Pappano’s love for singers shines through in his encouragement of his stars. He is also demanding. Kaufmann, who like Gheorghiu has never sung in Butterfly on stage, has difficulty getting an intricate ensemble passage in the Pinkerton-Sharpless duet absolutely right, but Pappano solves the problem.

“It took me a while to figure out why it was happening, but then I realised he was singing the first three notes legato [smoothly, broadly] and the two energies were incompatible. Once I got these energies on the right track, all of a sudden it just locked in. Jonas is smart that way.”

Both conductor and tenor acknowledge that they wouldn’t be in the studio without Gheorghiu’s presence — she is probably the most instantly recognisable voice among today’s leading sopranos. She has the essential Puccinian quality of morbidezza — literally softness, with connotations of fragility and vulnerability. For Pappano, that’s the main reason for recording a piece already richly represented in the catalogue, in versions starring Maria Callas, Victoria de los Angeles, Renata Tebaldi, Freni and Renata Scotto.

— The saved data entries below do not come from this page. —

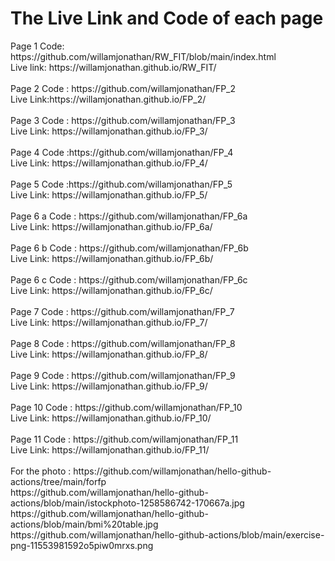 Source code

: <h1>The Live Link and Code of each page</h1>
Page 1 Code: https://github.com/willamjonathan/RW_FIT/blob/main/index.html<br>
  Live link: https://willamjonathan.github.io/RW_FIT/<br>
<br>
Page 2 Code : https://github.com/willamjonathan/FP_2 <br>
  Live Link:https://willamjonathan.github.io/FP_2/ <br>
<br>
Page 3 Code : https://github.com/willamjonathan/FP_3 <br>
  Live Link: https://willamjonathan.github.io/FP_3/<br>
<br>
Page 4 Code :https://github.com/willamjonathan/FP_4 <br>
  Live Link: https://willamjonathan.github.io/FP_4/<br>
<br>
Page 5 Code :https://github.com/willamjonathan/FP_5 <br>
  Live Link: https://willamjonathan.github.io/FP_5/ <br>
<br>
Page 6 a Code : https://github.com/willamjonathan/FP_6a<br>
  Live Link: https://willamjonathan.github.io/FP_6a/ <br>
<br>
Page 6 b Code : https://github.com/willamjonathan/FP_6b<br>
  Live Link: https://willamjonathan.github.io/FP_6b/ <br>
<br>
Page 6 c Code : https://github.com/willamjonathan/FP_6c <br>
  Live Link: https://willamjonathan.github.io/FP_6c/ <br>
<br>
Page 7 Code : https://github.com/willamjonathan/FP_7<br>
  Live Link: https://willamjonathan.github.io/FP_7/ <br>
<br>
Page 8 Code : https://github.com/willamjonathan/FP_8 <br>
  Live Link: https://willamjonathan.github.io/FP_8/ <br>
<br>
Page 9 Code : https://github.com/willamjonathan/FP_9<br>
  Live Link: https://willamjonathan.github.io/FP_9/ <br>
<br>
Page 10 Code : https://github.com/willamjonathan/FP_10 <br>
  Live Link: https://willamjonathan.github.io/FP_10/ <br>
<br>
Page 11 Code : https://github.com/willamjonathan/FP_11 <br>
  Live Link: https://willamjonathan.github.io/FP_11/ <br>
<br>
For the photo : https://github.com/willamjonathan/hello-github-actions/tree/main/forfp <br>
https://github.com/willamjonathan/hello-github-actions/blob/main/istockphoto-1258586742-170667a.jpg<br>
https://github.com/willamjonathan/hello-github-actions/blob/main/bmi%20table.jpg<br>
https://github.com/willamjonathan/hello-github-actions/blob/main/exercise-png-11553981592o5piw0mrxs.png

“This is a big role for Angela, and she wanted to record all the highlights first, to make sure the important solos were good,” he says. “But, of course, every scene in Butterfly is a highlight, and she is in almost all of them. Now is the right time for her: she’s got the ‘guts’ for the role.”

I say Pappano is lucky to be able to record such lavish projects in the current climate. “Lucky?” he chuckles. “It’s a miracle.”